* _WHAT TO WORK ON_: Go through the records and show each line where the word "objective" occurs.

START RECORDS SHOWN

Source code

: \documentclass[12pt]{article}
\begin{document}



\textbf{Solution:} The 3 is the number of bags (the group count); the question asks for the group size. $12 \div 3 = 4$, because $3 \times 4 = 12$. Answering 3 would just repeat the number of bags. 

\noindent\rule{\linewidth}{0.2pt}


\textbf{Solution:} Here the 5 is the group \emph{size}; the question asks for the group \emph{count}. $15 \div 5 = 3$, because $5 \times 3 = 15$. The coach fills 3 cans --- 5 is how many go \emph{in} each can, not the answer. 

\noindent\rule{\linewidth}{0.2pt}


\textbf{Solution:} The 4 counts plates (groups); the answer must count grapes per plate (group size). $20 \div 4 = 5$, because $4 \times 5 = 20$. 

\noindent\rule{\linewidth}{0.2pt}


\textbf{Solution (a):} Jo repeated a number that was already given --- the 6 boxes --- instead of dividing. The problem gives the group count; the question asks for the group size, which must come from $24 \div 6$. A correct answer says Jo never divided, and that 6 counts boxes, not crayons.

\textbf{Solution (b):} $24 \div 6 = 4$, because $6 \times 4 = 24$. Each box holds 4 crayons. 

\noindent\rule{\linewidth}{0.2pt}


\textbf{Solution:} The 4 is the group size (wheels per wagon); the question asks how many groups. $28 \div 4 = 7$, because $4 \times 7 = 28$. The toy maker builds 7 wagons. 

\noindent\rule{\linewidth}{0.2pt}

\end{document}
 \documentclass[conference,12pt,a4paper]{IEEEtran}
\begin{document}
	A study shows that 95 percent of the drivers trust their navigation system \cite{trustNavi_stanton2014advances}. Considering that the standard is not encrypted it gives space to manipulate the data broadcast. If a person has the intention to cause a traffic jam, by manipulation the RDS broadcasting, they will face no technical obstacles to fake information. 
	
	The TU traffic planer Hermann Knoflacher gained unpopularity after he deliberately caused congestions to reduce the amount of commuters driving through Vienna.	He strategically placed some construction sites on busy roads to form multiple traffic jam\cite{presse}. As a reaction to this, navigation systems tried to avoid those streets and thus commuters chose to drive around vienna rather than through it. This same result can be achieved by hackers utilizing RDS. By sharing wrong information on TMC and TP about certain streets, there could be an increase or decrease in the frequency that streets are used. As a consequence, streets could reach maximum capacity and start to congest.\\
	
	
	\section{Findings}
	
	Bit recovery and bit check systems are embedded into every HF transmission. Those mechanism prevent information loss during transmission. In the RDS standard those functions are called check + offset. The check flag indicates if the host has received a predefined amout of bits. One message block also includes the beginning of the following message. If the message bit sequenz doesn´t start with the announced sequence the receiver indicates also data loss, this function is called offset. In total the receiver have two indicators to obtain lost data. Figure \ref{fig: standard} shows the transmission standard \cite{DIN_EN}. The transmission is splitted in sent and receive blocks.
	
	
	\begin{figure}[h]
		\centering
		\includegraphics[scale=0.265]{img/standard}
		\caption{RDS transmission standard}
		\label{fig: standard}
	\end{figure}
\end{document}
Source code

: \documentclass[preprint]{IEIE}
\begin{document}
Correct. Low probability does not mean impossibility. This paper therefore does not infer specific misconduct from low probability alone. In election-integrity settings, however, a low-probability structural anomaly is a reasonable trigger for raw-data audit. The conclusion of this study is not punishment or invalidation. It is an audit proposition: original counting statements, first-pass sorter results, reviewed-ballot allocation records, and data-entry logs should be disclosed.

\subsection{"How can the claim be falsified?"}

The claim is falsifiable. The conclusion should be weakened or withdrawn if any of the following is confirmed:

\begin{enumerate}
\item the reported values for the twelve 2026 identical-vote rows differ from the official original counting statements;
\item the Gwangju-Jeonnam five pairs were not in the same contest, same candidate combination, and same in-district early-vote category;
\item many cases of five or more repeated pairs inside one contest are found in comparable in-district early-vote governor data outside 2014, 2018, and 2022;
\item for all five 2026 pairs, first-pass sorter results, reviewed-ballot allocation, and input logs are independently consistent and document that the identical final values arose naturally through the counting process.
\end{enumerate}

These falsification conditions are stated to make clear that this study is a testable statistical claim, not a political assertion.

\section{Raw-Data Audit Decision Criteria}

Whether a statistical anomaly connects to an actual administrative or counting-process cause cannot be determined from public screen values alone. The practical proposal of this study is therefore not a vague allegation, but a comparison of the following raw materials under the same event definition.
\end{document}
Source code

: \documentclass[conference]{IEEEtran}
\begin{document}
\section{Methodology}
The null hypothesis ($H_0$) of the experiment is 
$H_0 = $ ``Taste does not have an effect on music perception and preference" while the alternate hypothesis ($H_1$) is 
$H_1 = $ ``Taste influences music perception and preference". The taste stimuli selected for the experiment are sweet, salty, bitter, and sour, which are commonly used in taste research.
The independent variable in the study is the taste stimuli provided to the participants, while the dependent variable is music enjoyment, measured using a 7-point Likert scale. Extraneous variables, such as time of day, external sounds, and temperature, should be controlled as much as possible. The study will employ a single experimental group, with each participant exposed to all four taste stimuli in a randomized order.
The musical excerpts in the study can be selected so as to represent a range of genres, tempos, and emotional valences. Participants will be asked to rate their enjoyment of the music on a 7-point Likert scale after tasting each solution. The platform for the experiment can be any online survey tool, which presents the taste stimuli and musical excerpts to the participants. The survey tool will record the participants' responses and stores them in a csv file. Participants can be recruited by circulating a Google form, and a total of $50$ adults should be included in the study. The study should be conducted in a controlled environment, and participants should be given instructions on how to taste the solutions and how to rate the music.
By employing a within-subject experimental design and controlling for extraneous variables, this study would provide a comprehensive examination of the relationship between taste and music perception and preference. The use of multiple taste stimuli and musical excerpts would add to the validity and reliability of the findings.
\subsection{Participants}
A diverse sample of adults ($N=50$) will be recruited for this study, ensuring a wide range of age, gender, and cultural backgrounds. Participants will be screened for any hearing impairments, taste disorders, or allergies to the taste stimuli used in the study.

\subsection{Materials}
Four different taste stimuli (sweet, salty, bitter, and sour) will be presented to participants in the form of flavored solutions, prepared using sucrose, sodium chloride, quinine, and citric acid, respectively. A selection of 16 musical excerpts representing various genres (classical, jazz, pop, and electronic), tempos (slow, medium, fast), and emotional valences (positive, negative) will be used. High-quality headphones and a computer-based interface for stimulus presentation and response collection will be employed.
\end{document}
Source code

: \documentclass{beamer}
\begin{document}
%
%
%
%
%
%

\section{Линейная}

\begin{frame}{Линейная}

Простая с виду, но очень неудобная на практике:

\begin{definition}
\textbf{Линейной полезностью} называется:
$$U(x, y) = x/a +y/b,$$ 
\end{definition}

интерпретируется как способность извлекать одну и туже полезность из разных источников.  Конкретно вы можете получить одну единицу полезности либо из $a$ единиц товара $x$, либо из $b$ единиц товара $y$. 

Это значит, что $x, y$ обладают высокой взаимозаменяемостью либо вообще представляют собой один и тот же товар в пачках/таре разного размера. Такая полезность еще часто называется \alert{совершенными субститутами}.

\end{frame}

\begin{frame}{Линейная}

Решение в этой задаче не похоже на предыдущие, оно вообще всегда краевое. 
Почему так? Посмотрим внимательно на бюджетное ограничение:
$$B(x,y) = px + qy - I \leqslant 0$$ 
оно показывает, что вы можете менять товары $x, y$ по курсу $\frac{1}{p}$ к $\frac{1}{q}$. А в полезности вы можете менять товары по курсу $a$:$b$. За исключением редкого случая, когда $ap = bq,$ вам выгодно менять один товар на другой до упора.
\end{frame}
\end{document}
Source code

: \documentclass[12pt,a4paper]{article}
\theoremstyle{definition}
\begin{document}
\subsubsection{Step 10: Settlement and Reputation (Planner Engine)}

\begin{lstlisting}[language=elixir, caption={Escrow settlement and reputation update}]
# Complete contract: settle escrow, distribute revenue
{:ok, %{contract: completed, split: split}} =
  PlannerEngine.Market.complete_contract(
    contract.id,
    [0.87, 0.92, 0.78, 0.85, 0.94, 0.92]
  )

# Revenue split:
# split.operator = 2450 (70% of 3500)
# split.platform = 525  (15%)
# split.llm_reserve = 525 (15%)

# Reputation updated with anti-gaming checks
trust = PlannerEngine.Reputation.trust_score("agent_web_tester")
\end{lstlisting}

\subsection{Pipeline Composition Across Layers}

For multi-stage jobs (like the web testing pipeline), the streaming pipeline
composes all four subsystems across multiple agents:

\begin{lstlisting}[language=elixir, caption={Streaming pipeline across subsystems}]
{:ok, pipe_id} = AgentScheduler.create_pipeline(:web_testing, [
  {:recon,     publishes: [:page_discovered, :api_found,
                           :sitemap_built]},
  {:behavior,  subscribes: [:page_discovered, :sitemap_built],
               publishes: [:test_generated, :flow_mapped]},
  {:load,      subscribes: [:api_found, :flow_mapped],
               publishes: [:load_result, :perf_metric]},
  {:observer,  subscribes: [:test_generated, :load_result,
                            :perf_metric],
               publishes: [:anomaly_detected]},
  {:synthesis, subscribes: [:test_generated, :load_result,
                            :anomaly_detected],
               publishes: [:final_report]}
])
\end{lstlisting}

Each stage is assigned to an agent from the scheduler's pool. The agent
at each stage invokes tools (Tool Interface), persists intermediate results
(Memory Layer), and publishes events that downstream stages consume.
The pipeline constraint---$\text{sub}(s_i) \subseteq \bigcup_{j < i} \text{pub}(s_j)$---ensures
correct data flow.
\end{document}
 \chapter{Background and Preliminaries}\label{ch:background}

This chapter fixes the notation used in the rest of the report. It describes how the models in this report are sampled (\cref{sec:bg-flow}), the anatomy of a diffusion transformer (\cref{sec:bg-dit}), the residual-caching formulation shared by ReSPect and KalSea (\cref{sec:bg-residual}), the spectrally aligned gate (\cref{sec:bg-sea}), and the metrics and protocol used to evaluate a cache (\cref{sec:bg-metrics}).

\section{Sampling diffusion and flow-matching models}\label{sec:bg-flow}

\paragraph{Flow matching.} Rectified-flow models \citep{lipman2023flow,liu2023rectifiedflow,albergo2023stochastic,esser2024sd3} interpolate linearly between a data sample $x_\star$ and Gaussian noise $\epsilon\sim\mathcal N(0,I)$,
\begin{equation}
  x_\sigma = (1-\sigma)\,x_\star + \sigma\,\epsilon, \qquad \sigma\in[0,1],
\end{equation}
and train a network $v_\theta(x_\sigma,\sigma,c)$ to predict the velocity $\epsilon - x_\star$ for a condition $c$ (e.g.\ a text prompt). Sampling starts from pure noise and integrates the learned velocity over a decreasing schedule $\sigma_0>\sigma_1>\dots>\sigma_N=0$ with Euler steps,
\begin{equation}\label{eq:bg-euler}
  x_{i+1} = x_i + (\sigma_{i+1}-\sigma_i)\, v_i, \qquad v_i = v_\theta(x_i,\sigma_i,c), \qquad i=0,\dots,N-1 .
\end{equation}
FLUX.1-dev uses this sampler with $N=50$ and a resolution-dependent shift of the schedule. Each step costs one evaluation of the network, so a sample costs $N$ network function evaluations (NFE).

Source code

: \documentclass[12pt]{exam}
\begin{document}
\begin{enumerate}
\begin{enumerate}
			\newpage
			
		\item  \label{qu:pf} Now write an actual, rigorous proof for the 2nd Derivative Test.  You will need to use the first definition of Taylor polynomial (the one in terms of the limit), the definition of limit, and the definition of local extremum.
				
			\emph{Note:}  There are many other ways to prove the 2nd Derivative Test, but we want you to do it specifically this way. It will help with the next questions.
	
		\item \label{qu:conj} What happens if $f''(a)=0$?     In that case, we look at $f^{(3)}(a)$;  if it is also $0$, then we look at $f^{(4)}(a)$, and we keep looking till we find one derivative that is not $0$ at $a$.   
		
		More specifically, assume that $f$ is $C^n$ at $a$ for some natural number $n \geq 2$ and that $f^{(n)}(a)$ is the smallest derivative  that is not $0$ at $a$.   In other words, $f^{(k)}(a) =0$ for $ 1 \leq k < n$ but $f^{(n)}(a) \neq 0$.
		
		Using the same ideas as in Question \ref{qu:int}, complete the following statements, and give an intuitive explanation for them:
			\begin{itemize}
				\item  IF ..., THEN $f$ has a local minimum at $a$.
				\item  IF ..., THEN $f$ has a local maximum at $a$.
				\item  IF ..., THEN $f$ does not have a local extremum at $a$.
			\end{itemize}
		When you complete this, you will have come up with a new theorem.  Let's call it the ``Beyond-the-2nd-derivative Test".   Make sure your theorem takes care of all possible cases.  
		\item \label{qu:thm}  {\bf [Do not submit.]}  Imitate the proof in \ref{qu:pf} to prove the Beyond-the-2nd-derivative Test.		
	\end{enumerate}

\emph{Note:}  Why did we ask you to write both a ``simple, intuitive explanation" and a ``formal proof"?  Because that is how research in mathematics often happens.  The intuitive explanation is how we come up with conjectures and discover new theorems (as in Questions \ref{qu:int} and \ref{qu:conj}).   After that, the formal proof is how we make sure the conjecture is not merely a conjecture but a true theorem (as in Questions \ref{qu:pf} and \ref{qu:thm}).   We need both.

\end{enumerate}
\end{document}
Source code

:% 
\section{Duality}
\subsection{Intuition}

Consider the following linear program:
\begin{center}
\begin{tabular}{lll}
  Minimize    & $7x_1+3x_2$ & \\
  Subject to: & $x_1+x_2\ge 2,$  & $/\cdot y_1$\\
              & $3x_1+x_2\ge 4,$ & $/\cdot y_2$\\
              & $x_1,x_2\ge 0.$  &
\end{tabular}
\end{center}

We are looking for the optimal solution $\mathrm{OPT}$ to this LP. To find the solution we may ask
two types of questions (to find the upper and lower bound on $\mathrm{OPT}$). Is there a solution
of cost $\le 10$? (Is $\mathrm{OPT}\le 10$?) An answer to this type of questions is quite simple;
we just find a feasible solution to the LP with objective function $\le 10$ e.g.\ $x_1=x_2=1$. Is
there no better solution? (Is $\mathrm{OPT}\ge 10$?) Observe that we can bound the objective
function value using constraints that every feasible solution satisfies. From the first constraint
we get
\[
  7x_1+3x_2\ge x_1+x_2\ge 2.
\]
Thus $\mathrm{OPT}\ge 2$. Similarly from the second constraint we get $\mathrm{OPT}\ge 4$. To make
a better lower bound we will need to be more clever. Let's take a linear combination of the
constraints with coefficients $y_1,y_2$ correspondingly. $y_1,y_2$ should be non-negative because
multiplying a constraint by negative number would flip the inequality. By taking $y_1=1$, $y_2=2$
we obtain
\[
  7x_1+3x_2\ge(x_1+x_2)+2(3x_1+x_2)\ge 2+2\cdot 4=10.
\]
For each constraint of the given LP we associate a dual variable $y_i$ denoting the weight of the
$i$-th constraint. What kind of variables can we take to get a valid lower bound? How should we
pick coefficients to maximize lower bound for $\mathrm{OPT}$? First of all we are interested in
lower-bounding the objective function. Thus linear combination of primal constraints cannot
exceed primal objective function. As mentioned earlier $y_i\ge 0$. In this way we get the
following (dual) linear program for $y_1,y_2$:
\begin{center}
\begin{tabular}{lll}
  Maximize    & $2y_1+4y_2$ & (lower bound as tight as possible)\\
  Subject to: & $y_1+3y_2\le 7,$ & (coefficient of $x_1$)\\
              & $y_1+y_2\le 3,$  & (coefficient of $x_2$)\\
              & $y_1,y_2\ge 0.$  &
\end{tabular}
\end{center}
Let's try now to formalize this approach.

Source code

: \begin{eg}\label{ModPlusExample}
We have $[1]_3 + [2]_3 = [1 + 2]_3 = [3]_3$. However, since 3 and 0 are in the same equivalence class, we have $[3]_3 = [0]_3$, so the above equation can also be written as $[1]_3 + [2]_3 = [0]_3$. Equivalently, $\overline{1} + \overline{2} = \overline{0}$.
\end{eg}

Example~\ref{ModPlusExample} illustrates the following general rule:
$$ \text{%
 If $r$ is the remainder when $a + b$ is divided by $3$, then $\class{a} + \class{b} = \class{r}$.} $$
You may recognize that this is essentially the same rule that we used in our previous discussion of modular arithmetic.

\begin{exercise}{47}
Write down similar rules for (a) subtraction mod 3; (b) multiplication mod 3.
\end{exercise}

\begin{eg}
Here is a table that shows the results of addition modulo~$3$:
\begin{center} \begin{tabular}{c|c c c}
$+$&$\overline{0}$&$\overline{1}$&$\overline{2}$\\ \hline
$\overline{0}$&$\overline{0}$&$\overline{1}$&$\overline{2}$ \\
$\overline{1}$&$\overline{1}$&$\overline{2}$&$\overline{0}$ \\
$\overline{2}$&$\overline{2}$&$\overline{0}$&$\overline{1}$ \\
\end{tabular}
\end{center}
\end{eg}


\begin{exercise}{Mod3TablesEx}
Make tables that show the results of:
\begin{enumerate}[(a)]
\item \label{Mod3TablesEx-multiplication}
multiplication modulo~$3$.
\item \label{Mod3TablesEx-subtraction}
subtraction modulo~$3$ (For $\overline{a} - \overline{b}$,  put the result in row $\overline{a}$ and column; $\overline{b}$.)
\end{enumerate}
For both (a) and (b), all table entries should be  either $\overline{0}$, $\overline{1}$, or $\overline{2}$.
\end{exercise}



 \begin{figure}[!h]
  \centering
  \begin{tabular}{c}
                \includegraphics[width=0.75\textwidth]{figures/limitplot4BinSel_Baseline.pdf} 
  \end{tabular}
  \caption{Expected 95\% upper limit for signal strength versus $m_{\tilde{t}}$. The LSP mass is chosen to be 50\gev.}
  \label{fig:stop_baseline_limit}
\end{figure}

END RECORDS SHOWN

* _WRITTEN REPLY_:
we just find a feasible solution to the LP with objective function $\le 10$ e.g.\ $x_1=x_2=1$. Is
there no better solution? (Is $\mathrm{OPT}\ge 10$?) Observe that we can bound the objective
lower-bounding the objective function. Thus linear combination of primal constraints cannot
exceed primal objective function. As mentioned earlier $y_i\ge 0$. In this way we get the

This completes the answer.